The bill includes several limited exceptions. The ban on the use of “consumer credit history” does not apply if an employer is required by law or by a self-regulatory organization as defined in Section 3(a)(26) of the Securities Exchange Act of 1934 (such as FINRA) to use an individual’s consumer credit history for employment purposes. Credit checks are also permitted for individuals applying for, or employed in, the following positions:

  • A “non-clerical position having regular access to trade secrets, intelligence information or national security clearance.” The bill defines “trade secrets” as information that “(a) derives independent economic value, actual or potential, from not being generally known to, and not being readily ascertainable by proper means by other persons who can obtain economic value from its disclosure or use; (b) is the subject of efforts that are reasonable under the circumstances to maintain its secrecy; and (c) can reasonably be said to be the end product of significant innovation.” The bill, however, specifically excludes “general proprietary company information such as handbooks and policies” from the definition of “trade secrets” and specifies that having “access to or use of client, customer or mailing lists” does not constitute having “regular access to trade secrets.”
  • A position in which the employee will have “signatory authority over third party funds or assets valued at $10,000 or more” or “that involves a fiduciary responsibility to the employer with the authority to enter financial agreements valued at $10,000 or more on behalf of the employer.”
  • A position in which the employee’s regular duties “allow the employee to modify digital security systems established to prevent the unauthorized use of the employer’s or client’s networks or database.”
  • A position in which the employee is required by law to be bonded.

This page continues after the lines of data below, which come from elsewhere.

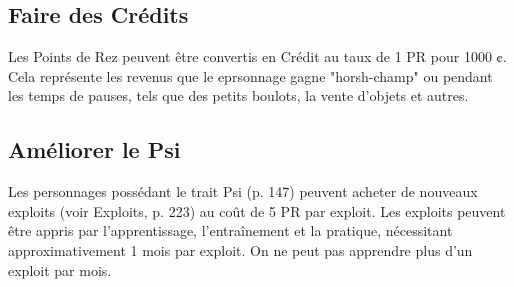 \subsection{Faire des Crédits} \label{sec:making-credit} 

Les Points de Rez peuvent être convertis en Crédit au taux de 1 PR pour 1000 ¢. Cela représente les revenus que le eprsonnage gagne "horsh-champ" ou pendant les temps de pauses, tels que des petits boulots, la vente d'objets et autres. 

\subsection{Améliorer le Psi} \label{sec:improving-psi} 

Les personnages possédant le trait Psi (p. 147) peuvent acheter de nouveaux exploits (voir Exploits, p. 223) au coût de 5 PR par exploit. Les exploits peuvent être appris par l'apprentissage, l'entraînement et la pratique, nécessitant approximativement 1 mois par exploit. On ne peut pas apprendre plus d'un exploit par mois. 







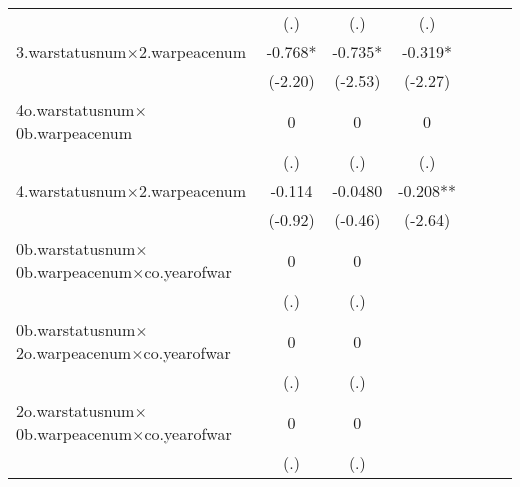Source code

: {\begin{tabular}{l*{6}{c}}
                    &         (.)         &         (.)         &         (.)         &                     &                     &                     \\
[1em]
3.warstatusnum$\times$2.warpeacenum&      -0.768*  &      -0.735*  &      -0.319*  &                     &                     &                     \\
                    &     (-2.20)         &     (-2.53)         &     (-2.27)         &                     &                     &                     \\
[1em]
4o.warstatusnum$\times$0b.warpeacenum&           0         &           0         &           0         &                     &                     &                     \\
                    &         (.)         &         (.)         &         (.)         &                     &                     &                     \\
[1em]
4.warstatusnum$\times$2.warpeacenum&      -0.114         &     -0.0480         &      -0.208** &                     &                     &                     \\
                    &     (-0.92)         &     (-0.46)         &     (-2.64)         &                     &                     &                     \\
[1em]
0b.warstatusnum$\times$0b.warpeacenum$\times$co.yearofwar&           0         &           0         &                     &                     &                     &                     \\
                    &         (.)         &         (.)         &                     &                     &                     &                     \\
[1em]
0b.warstatusnum$\times$2o.warpeacenum$\times$co.yearofwar&           0         &           0         &                     &                     &                     &                     \\
                    &         (.)         &         (.)         &                     &                     &                     &                     \\
[1em]
2o.warstatusnum$\times$0b.warpeacenum$\times$co.yearofwar&           0         &           0         &                     &                     &                     &                     \\
                    &         (.)         &         (.)         &                     &                     &                     &                     \\

\end{tabular}}
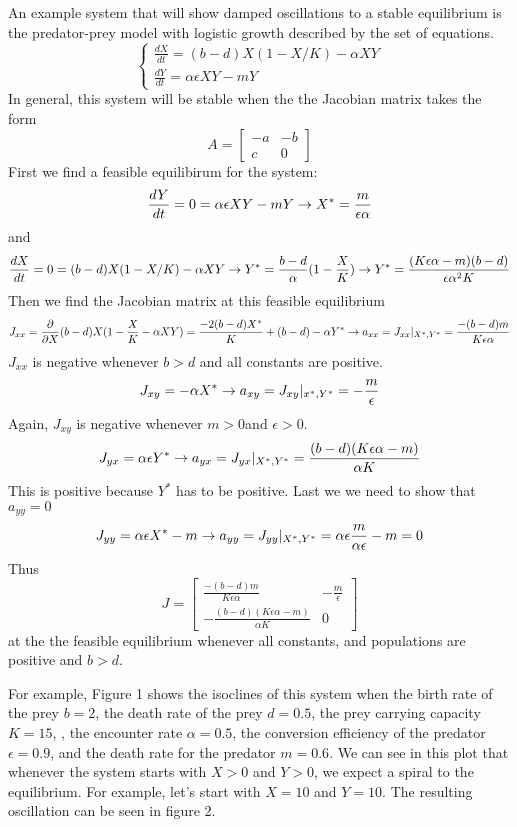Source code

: \documentclass[
]{article}
\begin{document}
An example system that will show damped oscillations to a stable
equilibrium is the predator-prey model with logistic growth described by
the set of equations. \[
\begin{cases}
\frac{dX}{dt}=(b-d)X(1-X/K)-\alpha XY\\
\frac{dY}{dt}=\alpha\epsilon XY- mY
\end{cases}
\] In general, this system will be stable when the the Jacobian matrix
takes the form \[
A=\begin{bmatrix}
-a & -b\\
c & 0
\end{bmatrix}
\] First we find a feasible equilibirum for the system: \[
\frac{dY}{dt}=0=\alpha\epsilon XY- mY\\
\rightarrow X^*=\frac{m}{\epsilon\alpha}
\] and \[
\frac{dX}{dt}=0=(b-d)X(1-X/K)-\alpha XY \\
\rightarrow Y^*=\frac{b-d}{\alpha}(1-\frac{X}{K})\\
\rightarrow Y^*= \frac{(K\epsilon\alpha-m)(b-d)}{\epsilon\alpha^2K}
\] Then we find the Jacobian matrix at this feasible equilibrium \[
J_{xx}= \frac{\partial}{\partial X}(b-d)X(1-\frac{X}{K}-\alpha XY)\\
= \frac{-2(b-d)X^*}{K}+(b-d)-\alpha Y^*\\
\rightarrow a_{xx}=J_{xx}|_{X^*,Y^*}=\frac{-(b-d)m}{K\epsilon\alpha}\\
\] \(J_{xx}\) is negative whenever \(b>d\) and all constants are
positive. \[
J_{xy}=-\alpha X^*\\
\rightarrow a_{xy}=J_{xy}|_{x^*,Y^*}=-\frac{m}{\epsilon}
\] Again, \(J_{xy}\) is negative whenever \(m>0\)and \(\epsilon>0\). \[
J_{yx}=\alpha\epsilon Y^*\\
\rightarrow a_{yx}=J_{yx}|_{X^*,Y^*}= \frac{(b-d)(K\epsilon\alpha-m)}{\alpha K}
\] This is positive because \(Y^*\) has to be positive. Last we we need
to show that \(a_{yy}=0\) \[
J_{yy}=\alpha\epsilon X^*-m\\
\rightarrow a_{yy}=J_{yy}|_{X^*,Y^*}=\alpha\epsilon \frac{m}{\alpha\epsilon}-m=0
\] Thus \[ 
J= \begin{bmatrix}\frac{-(b-d)m}{K\epsilon\alpha} & -\frac{m}{\epsilon}\\-\frac{(b-d)(K\epsilon\alpha-m)}{\alpha K} & 0\end{bmatrix}
\] at the the feasible equilibrium whenever all constants, and
populations are positive and \(b>d\).

For example, Figure 1 shows the isoclines of this system when the birth
rate of the prey \(b=2\), the death rate of the prey \(d=0.5\), the prey
carrying capacity \(K=15\), , the encounter rate \(\alpha=0.5\), the
conversion efficiency of the predator \(\epsilon=0.9\), and the death
rate for the predator \(m=0.6\). We can see in this plot that whenever
the system starts with \(X>0\) and \(Y>0\), we expect a spiral to the
equilibrium. For example, let's start with \(X=10\) and \(Y=10\). The
resulting oscillation can be seen in figure 2.
\end{document}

Even in circumstances in which the new law will not apply, employers need to keep in mind the restrictions imposed by Section 525(b) of U.S. Bankruptcy Code, which prohibits employment discrimination against an individual “solely because” of the individual’s status as a debtor in a bankruptcy proceeding. Also, while the new law will not prohibit employers from conducting other types of background checks, such as reference checks or criminal background checks, employers need to comply with federal and state laws regarding conducting such checks and using information obtained from them when making employment decisions.[1]

Employers should carefully review their hiring and background check practices as a result of the anticipated new law. In certain circumstances, it may be necessary for employers to make decisions about whether a credit check is permitted on a case-by-case basis rather than requiring them for all employees or job applicants.